Prokurator prześwietli wiatraki
Prokuratura sprawdzi, czy wójt Grzmiącej nie złamał prawa wydając decyzję pozwalającą stawić wiatraki
Postępowanie wyjaśniające, czy nie doszło do popełnienia przestępstwa, prowadzone będzie po piśmie z Prokuratury Okręgowej w Koszalinie, która przekazała stosowne dokumenty do Szczecinka.
O co chodzi? O decyzję środowiskową wydaną przez wójta Tadeusza Hajkowicza inwestorowi chcącemu postawić farmę wiatrową koło Czech w gminie Grzmiąca. Bez takiej decyzji - dodajmy od razu pozytywnej - nie zostanie wydane w starostwie pozwolenie na budowę. Wcześniej swoją opinię musi wydać m.in. Regionalna Dyrekcja Ochrony Środowiska.

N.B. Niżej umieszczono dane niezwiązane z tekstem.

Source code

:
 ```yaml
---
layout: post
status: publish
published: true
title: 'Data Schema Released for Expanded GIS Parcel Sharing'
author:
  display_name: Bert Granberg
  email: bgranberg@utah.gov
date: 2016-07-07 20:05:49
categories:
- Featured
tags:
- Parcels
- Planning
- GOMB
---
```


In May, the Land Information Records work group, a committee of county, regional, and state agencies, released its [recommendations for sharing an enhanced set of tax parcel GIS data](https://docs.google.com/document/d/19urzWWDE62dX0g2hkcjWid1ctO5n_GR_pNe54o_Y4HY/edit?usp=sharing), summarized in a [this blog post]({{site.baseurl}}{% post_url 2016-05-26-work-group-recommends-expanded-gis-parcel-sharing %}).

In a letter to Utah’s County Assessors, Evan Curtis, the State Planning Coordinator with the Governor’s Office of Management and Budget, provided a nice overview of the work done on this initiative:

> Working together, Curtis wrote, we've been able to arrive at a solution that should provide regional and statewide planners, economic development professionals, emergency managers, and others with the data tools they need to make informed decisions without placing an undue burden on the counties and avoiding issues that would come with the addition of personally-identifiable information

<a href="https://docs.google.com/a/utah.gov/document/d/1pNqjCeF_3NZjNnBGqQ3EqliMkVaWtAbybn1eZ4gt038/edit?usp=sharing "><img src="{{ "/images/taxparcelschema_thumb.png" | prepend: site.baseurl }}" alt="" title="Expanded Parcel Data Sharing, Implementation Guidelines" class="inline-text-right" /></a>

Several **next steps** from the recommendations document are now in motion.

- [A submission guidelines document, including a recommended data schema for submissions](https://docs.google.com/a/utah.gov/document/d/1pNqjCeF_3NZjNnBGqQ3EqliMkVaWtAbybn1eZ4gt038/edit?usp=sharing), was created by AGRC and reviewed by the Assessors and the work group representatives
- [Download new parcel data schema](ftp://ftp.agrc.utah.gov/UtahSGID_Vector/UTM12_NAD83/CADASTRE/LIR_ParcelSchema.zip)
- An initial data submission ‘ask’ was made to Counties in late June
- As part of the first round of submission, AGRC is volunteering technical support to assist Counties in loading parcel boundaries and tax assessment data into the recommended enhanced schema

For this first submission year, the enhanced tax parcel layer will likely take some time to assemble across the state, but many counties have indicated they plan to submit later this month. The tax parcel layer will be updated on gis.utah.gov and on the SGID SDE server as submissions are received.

- Dyrektor RDOŚ uznał jednak, że inwestycja zagraża środowisku naturalnemu, a w szczególności zagrożonym gatunkom ptaków, dla ochrony których na tym terenie utworzono obszar Natura 2000, i w efekcie w kwietniu 2015 roku odmówił uzgodnienia projektu inwestycji - mówi Anna Ratajczak ze Stowarzyszenia Sośnik, które ostro protestowało przeciwko wiatrakom w gminie Grzmiąca. I dodaje, że w tej sytuacji wójt powinien odmówić wydania decyzji.
Ekolodzy twierdzą jednak, że wójt jedynie zawiesił postępowanie, co było niezgodne z prawem i co potwierdziło Samorządowe Kolegium Odwoławcze. - Decyzja mimo to została wydana, co zaskarżyliśmy do SKO, które ją uchyliło i przekazało do ponownego rozpatrzenia.
Działacze Sośnika twierdzą, że wójt opatrzył decyzję klauzulą ostateczności i wydał inwestorowi z warunkami zabudowy, który na tej podstawie wystąpił w czerwcu 2016 o pozwolenie na budowę. I dodają, że pośpiech był spowodowany tym, iż w lipcu wchodziły w życie przepisy tzw. ustawy wiatrakowej - zgodnie z nimi elektrownie wiatrowe muszą stać od zabudowań ludzkich w odległości nie mniejszej niż 10-krotność wysokości wiatraka. Wiatraki koło Czech nie spełniłyby tego wymogu.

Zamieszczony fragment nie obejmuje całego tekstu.